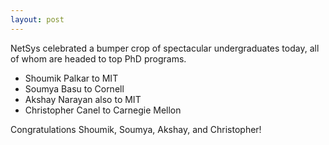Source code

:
 ```yaml
---
layout: post
---
```

NetSys celebrated a bumper crop of spectacular undergraduates today, all of whom are headed to top PhD programs.

* Shoumik Palkar to MIT
* Soumya Basu to Cornell
* Akshay Narayan also to MIT
* Christopher Canel to Carnegie Mellon

Congratulations Shoumik, Soumya, Akshay, and Christopher!
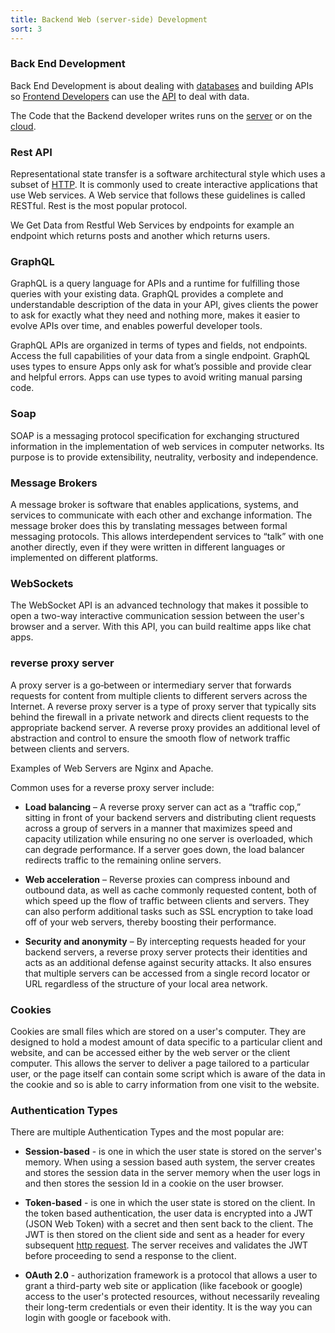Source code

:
```yaml
---
title: Backend Web (server-side) Development
sort: 3
---
```


### Back End Development

Back End Development is about dealing with [databases](/databases) and building APIs so [Frontend Developers](/frontend) can use the [API](/basics#Application-Programming-Interface-API) to deal with data.

The Code that the Backend developer writes runs on the [server](/servers) or on the [cloud](/cloud).

### Rest API

Representational state transfer is a software architectural style which uses a subset of [HTTP](/basics#http-and-https). It is commonly used to create interactive applications that use Web services. A Web service that follows these guidelines is called RESTful. Rest is the most popular protocol.

We Get Data from Restful Web Services by endpoints for example an endpoint which returns posts and another which returns users.

### GraphQL

GraphQL is a query language for APIs and a runtime for fulfilling those queries with your existing data. GraphQL provides a complete and understandable description of the data in your API, gives clients the power to ask for exactly what they need and nothing more, makes it easier to evolve APIs over time, and enables powerful developer tools.

GraphQL APIs are organized in terms of types and fields, not endpoints. Access the full capabilities of your data from a single endpoint. GraphQL uses types to ensure Apps only ask for what’s possible and provide clear and helpful errors. Apps can use types to avoid writing manual parsing code.

### Soap

SOAP is a messaging protocol specification for exchanging structured information in the implementation of web services in computer networks. Its purpose is to provide extensibility, neutrality, verbosity and independence.

### Message Brokers

A message broker is software that enables applications, systems, and services to communicate with each other and exchange information. The message broker does this by translating messages between formal messaging protocols. This allows interdependent services to “talk” with one another directly, even if they were written in different languages or implemented on different platforms.

### WebSockets

The WebSocket API is an advanced technology that makes it possible to open a two-way interactive communication session between the user's browser and a server. With this API, you can build realtime apps like chat apps.

### reverse proxy server

A proxy server is a go‑between or intermediary server that forwards requests for content from multiple clients to different servers across the Internet. A reverse proxy server is a type of proxy server that typically sits behind the firewall in a private network and directs client requests to the appropriate backend server. A reverse proxy provides an additional level of abstraction and control to ensure the smooth flow of network traffic between clients and servers.

Examples of Web Servers are Nginx and Apache.

Common uses for a reverse proxy server include:

* __Load balancing__ – A reverse proxy server can act as a “traffic cop,” sitting in front of your backend servers and distributing client requests across a group of servers in a manner that maximizes speed and capacity utilization while ensuring no one server is overloaded, which can degrade performance. If a server goes down, the load balancer redirects traffic to the remaining online servers.

* __Web acceleration__ – Reverse proxies can compress inbound and outbound data, as well as cache commonly requested content, both of which speed up the flow of traffic between clients and servers. They can also perform additional tasks such as SSL encryption to take load off of your web servers, thereby boosting their performance.

* __Security and anonymity__ – By intercepting requests headed for your backend servers, a reverse proxy server protects their identities and acts as an additional defense against security attacks. It also ensures that multiple servers can be accessed from a single record locator or URL regardless of the structure of your local area network.

### Cookies

Cookies are small files which are stored on a user's computer. They are designed to hold a modest amount of data specific to a particular client and website, and can be accessed either by the web server or the client computer. This allows the server to deliver a page tailored to a particular user, or the page itself can contain some script which is aware of the data in the cookie and so is able to carry information from one visit to the website.

### Authentication Types

There are multiple Authentication Types and the most popular are:

* __Session-based__ - is one in which the user state is stored on the server's memory. When using a session based auth system, the server creates and stores the session data in the server memory when the user logs in and then stores the session Id in a cookie on the user browser.

* __Token-based__ - is one in which the user state is stored on the client. In the token based authentication, the user data is encrypted into a JWT (JSON Web Token) with a secret and then sent back to the client. The JWT is then stored on the client side and sent as a header for every subsequent [http request](/basics#HTTP-Request--Response). The server receives and validates the JWT before proceeding to send a response to the client.

* __OAuth 2.0__ - authorization framework is a protocol that allows a user to grant a third-party web site or application (like facebook or google) access to the user's protected resources, without necessarily revealing their long-term credentials or even their identity. It is the way you can login with google or facebook with.

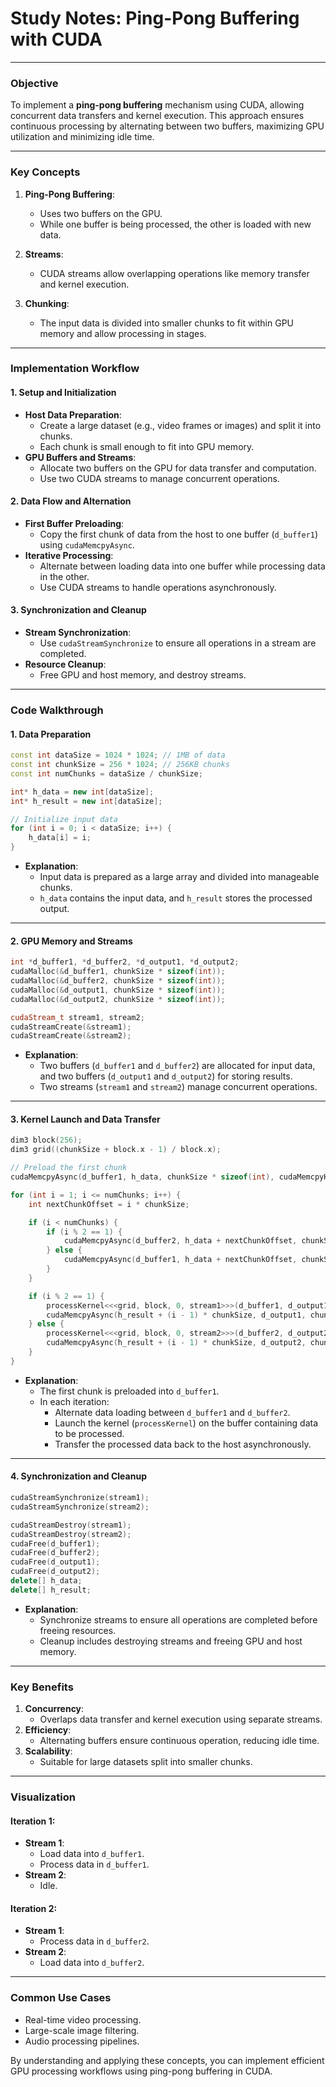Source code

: # **Study Notes: Ping-Pong Buffering with CUDA**

---

### **Objective**
To implement a **ping-pong buffering** mechanism using CUDA, allowing concurrent data transfers and kernel execution. This approach ensures continuous processing by alternating between two buffers, maximizing GPU utilization and minimizing idle time.

---

### **Key Concepts**
1. **Ping-Pong Buffering**:
   - Uses two buffers on the GPU.
   - While one buffer is being processed, the other is loaded with new data.

2. **Streams**:
   - CUDA streams allow overlapping operations like memory transfer and kernel execution.

3. **Chunking**:
   - The input data is divided into smaller chunks to fit within GPU memory and allow processing in stages.

---

### **Implementation Workflow**

#### **1. Setup and Initialization**
- **Host Data Preparation**:
  - Create a large dataset (e.g., video frames or images) and split it into chunks.
  - Each chunk is small enough to fit into GPU memory.
- **GPU Buffers and Streams**:
  - Allocate two buffers on the GPU for data transfer and computation.
  - Use two CUDA streams to manage concurrent operations.

#### **2. Data Flow and Alternation**
- **First Buffer Preloading**:
  - Copy the first chunk of data from the host to one buffer (`d_buffer1`) using `cudaMemcpyAsync`.
- **Iterative Processing**:
  - Alternate between loading data into one buffer while processing data in the other.
  - Use CUDA streams to handle operations asynchronously.

#### **3. Synchronization and Cleanup**
- **Stream Synchronization**:
  - Use `cudaStreamSynchronize` to ensure all operations in a stream are completed.
- **Resource Cleanup**:
  - Free GPU and host memory, and destroy streams.

---

### **Code Walkthrough**

#### **1. Data Preparation**
```cpp
const int dataSize = 1024 * 1024; // 1MB of data
const int chunkSize = 256 * 1024; // 256KB chunks
const int numChunks = dataSize / chunkSize;

int* h_data = new int[dataSize];
int* h_result = new int[dataSize];

// Initialize input data
for (int i = 0; i < dataSize; i++) {
    h_data[i] = i;
}
```
- **Explanation**:
  - Input data is prepared as a large array and divided into manageable chunks.
  - `h_data` contains the input data, and `h_result` stores the processed output.

---

#### **2. GPU Memory and Streams**
```cpp
int *d_buffer1, *d_buffer2, *d_output1, *d_output2;
cudaMalloc(&d_buffer1, chunkSize * sizeof(int));
cudaMalloc(&d_buffer2, chunkSize * sizeof(int));
cudaMalloc(&d_output1, chunkSize * sizeof(int));
cudaMalloc(&d_output2, chunkSize * sizeof(int));

cudaStream_t stream1, stream2;
cudaStreamCreate(&stream1);
cudaStreamCreate(&stream2);
```
- **Explanation**:
  - Two buffers (`d_buffer1` and `d_buffer2`) are allocated for input data, and two buffers (`d_output1` and `d_output2`) for storing results.
  - Two streams (`stream1` and `stream2`) manage concurrent operations.

---

#### **3. Kernel Launch and Data Transfer**
```cpp
dim3 block(256);
dim3 grid((chunkSize + block.x - 1) / block.x);

// Preload the first chunk
cudaMemcpyAsync(d_buffer1, h_data, chunkSize * sizeof(int), cudaMemcpyHostToDevice, stream1);

for (int i = 1; i <= numChunks; i++) {
    int nextChunkOffset = i * chunkSize;

    if (i < numChunks) {
        if (i % 2 == 1) {
            cudaMemcpyAsync(d_buffer2, h_data + nextChunkOffset, chunkSize * sizeof(int), cudaMemcpyHostToDevice, stream2);
        } else {
            cudaMemcpyAsync(d_buffer1, h_data + nextChunkOffset, chunkSize * sizeof(int), cudaMemcpyHostToDevice, stream1);
        }
    }

    if (i % 2 == 1) {
        processKernel<<<grid, block, 0, stream1>>>(d_buffer1, d_output1, chunkSize);
        cudaMemcpyAsync(h_result + (i - 1) * chunkSize, d_output1, chunkSize * sizeof(int), cudaMemcpyDeviceToHost, stream1);
    } else {
        processKernel<<<grid, block, 0, stream2>>>(d_buffer2, d_output2, chunkSize);
        cudaMemcpyAsync(h_result + (i - 1) * chunkSize, d_output2, chunkSize * sizeof(int), cudaMemcpyDeviceToHost, stream2);
    }
}
```
- **Explanation**:
  - The first chunk is preloaded into `d_buffer1`.
  - In each iteration:
    - Alternate data loading between `d_buffer1` and `d_buffer2`.
    - Launch the kernel (`processKernel`) on the buffer containing data to be processed.
    - Transfer the processed data back to the host asynchronously.

---

#### **4. Synchronization and Cleanup**
```cpp
cudaStreamSynchronize(stream1);
cudaStreamSynchronize(stream2);

cudaStreamDestroy(stream1);
cudaStreamDestroy(stream2);
cudaFree(d_buffer1);
cudaFree(d_buffer2);
cudaFree(d_output1);
cudaFree(d_output2);
delete[] h_data;
delete[] h_result;
```
- **Explanation**:
  - Synchronize streams to ensure all operations are completed before freeing resources.
  - Cleanup includes destroying streams and freeing GPU and host memory.

---

### **Key Benefits**
1. **Concurrency**:
   - Overlaps data transfer and kernel execution using separate streams.
2. **Efficiency**:
   - Alternating buffers ensure continuous operation, reducing idle time.
3. **Scalability**:
   - Suitable for large datasets split into smaller chunks.

---

### **Visualization**

#### **Iteration 1**:
- **Stream 1**:
  - Load data into `d_buffer1`.
  - Process data in `d_buffer1`.
- **Stream 2**:
  - Idle.

#### **Iteration 2**:
- **Stream 1**:
  - Process data in `d_buffer2`.
- **Stream 2**:
  - Load data into `d_buffer2`.

---

### **Common Use Cases**
- Real-time video processing.
- Large-scale image filtering.
- Audio processing pipelines.

By understanding and applying these concepts, you can implement efficient GPU processing workflows using ping-pong buffering in CUDA.

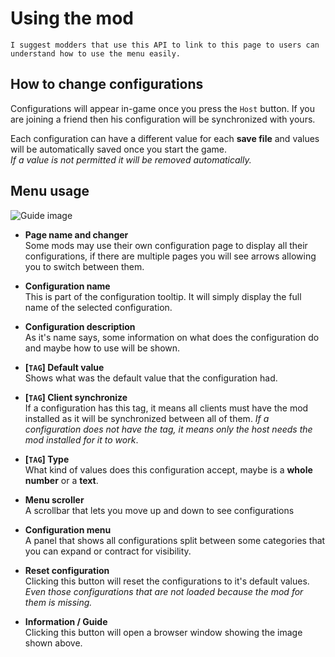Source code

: # Using the mod

```
I suggest modders that use this API to link to this page to users can understand how to use the menu easily.
```

## How to change configurations

Configurations will appear in-game once you press the `Host` button. If you are joining a friend then his configuration will be synchronized with yours.

Each configuration can have a different value for each **save file** and values will be automatically saved once you start the game.  
_If a value is not permitted it will be removed automatically._

## Menu usage

![Guide image](https://i.imgur.com/457DmHb.png)

-   **Page name and changer**  
    Some mods may use their own configuration page to display all their configurations, if there are multiple pages you will see arrows allowing you to switch between them.

-   **Configuration name**  
    This is part of the configuration tooltip. It will simply display the full name of the selected configuration.

-   **Configuration description**  
    As it's name says, some information on what does the configuration do and maybe how to use will be shown.

-   **[`TAG`] Default value**  
    Shows what was the default value that the configuration had.

-   **[`TAG`] Client synchronize**  
    If a configuration has this tag, it means all clients must have the mod installed as it will be synchronized between all of them. _If a configuration does not have the tag, it means only the host needs the mod installed for it to work_.

-   **[`TAG`] Type**  
    What kind of values does this configuration accept, maybe is a **whole number** or a **text**.

-   **Menu scroller**  
    A scrollbar that lets you move up and down to see configurations

-   **Configuration menu**  
    A panel that shows all configurations split between some categories that you can expand or contract for visibility.

-   **Reset configuration**  
    Clicking this button will reset the configurations to it's default values. _Even those configurations that are not loaded because the mod for them is missing._

-   **Information / Guide**  
    Clicking this button will open a browser window showing the image shown above.
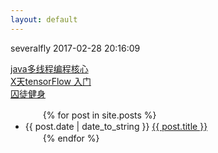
 ```yaml
---
layout: default
---
```

severalfly 2017-02-28 20:16:09

[java多线程编程核心](JavaThreadCore)  
[X天tensorFlow 入门](tensorflow/tfIndex)  
[囚徒健身](./other/qtjs/qtjsindex.md)

<ul>
　　{% for post in site.posts %}
　　　　<li>{{ post.date | date_to_string }} <a href="{{ site.baseurl }}{{ post.url }}">{{ post.title }}</a></li>
　　{% endfor %}
</ul>




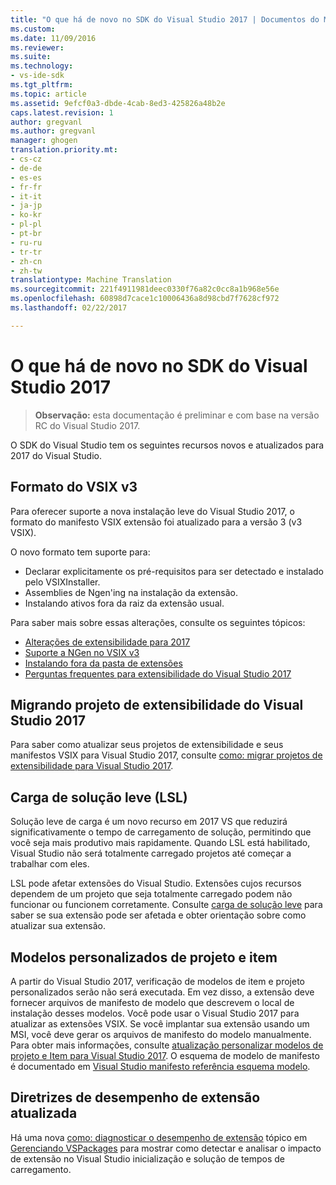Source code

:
 ```yaml
---
title: "O que há de novo no SDK do Visual Studio 2017 | Documentos do Microsoft"
ms.custom: 
ms.date: 11/09/2016
ms.reviewer: 
ms.suite: 
ms.technology:
- vs-ide-sdk
ms.tgt_pltfrm: 
ms.topic: article
ms.assetid: 9efcf0a3-dbde-4cab-8ed3-425826a48b2e
caps.latest.revision: 1
author: gregvanl
ms.author: gregvanl
manager: ghogen
translation.priority.mt:
- cs-cz
- de-de
- es-es
- fr-fr
- it-it
- ja-jp
- ko-kr
- pl-pl
- pt-br
- ru-ru
- tr-tr
- zh-cn
- zh-tw
translationtype: Machine Translation
ms.sourcegitcommit: 221f4911981deec0330f76a82c0cc8a1b968e56e
ms.openlocfilehash: 60898d7cace1c10006436a8d98cbd7f7628cf972
ms.lasthandoff: 02/22/2017

---
```

# <a name="what39s-new-in-the-visual-studio-2017-sdk"></a>O que há de novo no SDK do Visual Studio 2017

>**Observação:** esta documentação é preliminar e com base na versão RC do Visual Studio 2017.

O SDK do Visual Studio tem os seguintes recursos novos e atualizados para 2017 do Visual Studio.

## <a name="vsix-v3-format"></a>Formato do VSIX v3

Para oferecer suporte a nova instalação leve do Visual Studio 2017, o formato do manifesto VSIX extensão foi atualizado para a versão 3 (v3 VSIX).

O novo formato tem suporte para:

* Declarar explicitamente os pré-requisitos para ser detectado e instalado pelo VSIXInstaller.
* Assemblies de Ngen'ing na instalação da extensão.
* Instalando ativos fora da raiz da extensão usual.

Para saber mais sobre essas alterações, consulte os seguintes tópicos:

* [Alterações de extensibilidade para 2017](breaking-changes-2017.md)
* [Suporte a NGen no VSIX v3](ngen-support.md)
* [Instalando fora da pasta de extensões](set-install-root.md)
* [Perguntas frequentes para extensibilidade do Visual Studio 2017](faq-2017.md)

## <a name="migrating-extensibility-project-to-visual-studio-2017"></a>Migrando projeto de extensibilidade do Visual Studio 2017

Para saber como atualizar seus projetos de extensibilidade e seus manifestos VSIX para Visual Studio 2017, consulte [como: migrar projetos de extensibilidade para Visual Studio 2017](how-to-migrate-extensibility-projects-to-visual-studio-2017.md).

## <a name="lightweight-solution-load-lsl"></a>Carga de solução leve (LSL)

Solução leve de carga é um novo recurso em 2017 VS que reduzirá significativamente o tempo de carregamento de solução, permitindo que você seja mais produtivo mais rapidamente. Quando LSL está habilitado, Visual Studio não será totalmente carregado projetos até começar a trabalhar com eles.

LSL pode afetar extensões do Visual Studio. Extensões cujos recursos dependem de um projeto que seja totalmente carregado podem não funcionar ou funcionem corretamente. Consulte [carga de solução leve](lightweight-solution-load-extension-impact.md) para saber se sua extensão pode ser afetada e obter orientação sobre como atualizar sua extensão.

## <a name="custom-project-and-item-templates"></a>Modelos personalizados de projeto e item

A partir do Visual Studio 2017, verificação de modelos de item e projeto personalizados serão não será executada. Em vez disso, a extensão deve fornecer arquivos de manifesto de modelo que descrevem o local de instalação desses modelos. Você pode usar o Visual Studio 2017 para atualizar as extensões VSIX. Se você implantar sua extensão usando um MSI, você deve gerar os arquivos de manifesto do modelo manualmente. Para obter mais informações, consulte [atualização personalizar modelos de projeto e Item para Visual Studio 2017](../extensibility/upgrading-custom-project-and-item-templates-for-visual-studio-2017.md). O esquema de modelo de manifesto é documentado em [Visual Studio manifesto referência esquema modelo](../extensibility/visual-studio-template-manifest-schema-reference.md).

## <a name="updated-extension-performance-guidelines"></a>Diretrizes de desempenho de extensão atualizada

Há uma nova [como: diagnosticar o desempenho de extensão](how-to-diagnose-extension-performance.md) tópico em [Gerenciando VSPackages](managing-vspackages.md) para mostrar como detectar e analisar o impacto de extensão no Visual Studio inicialização e solução de tempos de carregamento.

++++++++

REQUIRED WORK: Word for word, restate the lines above from the one with "- Cleanup includes" through the one with "## How to change configurations", keeping both ends and dropping the pictures.

TASK RESPONSE:
  - Cleanup includes destroying streams and freeing GPU and host memory.

---

### **Key Benefits**
1. **Concurrency**:
   - Overlaps data transfer and kernel execution using separate streams.
2. **Efficiency**:
   - Alternating buffers ensure continuous operation, reducing idle time.
3. **Scalability**:
   - Suitable for large datasets split into smaller chunks.

---

### **Visualization**

#### **Iteration 1**:
- **Stream 1**:
  - Load data into `d_buffer1`.
  - Process data in `d_buffer1`.
- **Stream 2**:
  - Idle.

#### **Iteration 2**:
- **Stream 1**:
  - Process data in `d_buffer2`.
- **Stream 2**:
  - Load data into `d_buffer2`.

---

### **Common Use Cases**
- Real-time video processing.
- Large-scale image filtering.
- Audio processing pipelines.

By understanding and applying these concepts, you can implement efficient GPU processing workflows using ping-pong buffering in CUDA.

Source code

: # Using the mod

```
I suggest modders that use this API to link to this page to users can understand how to use the menu easily.
```

## How to change configurations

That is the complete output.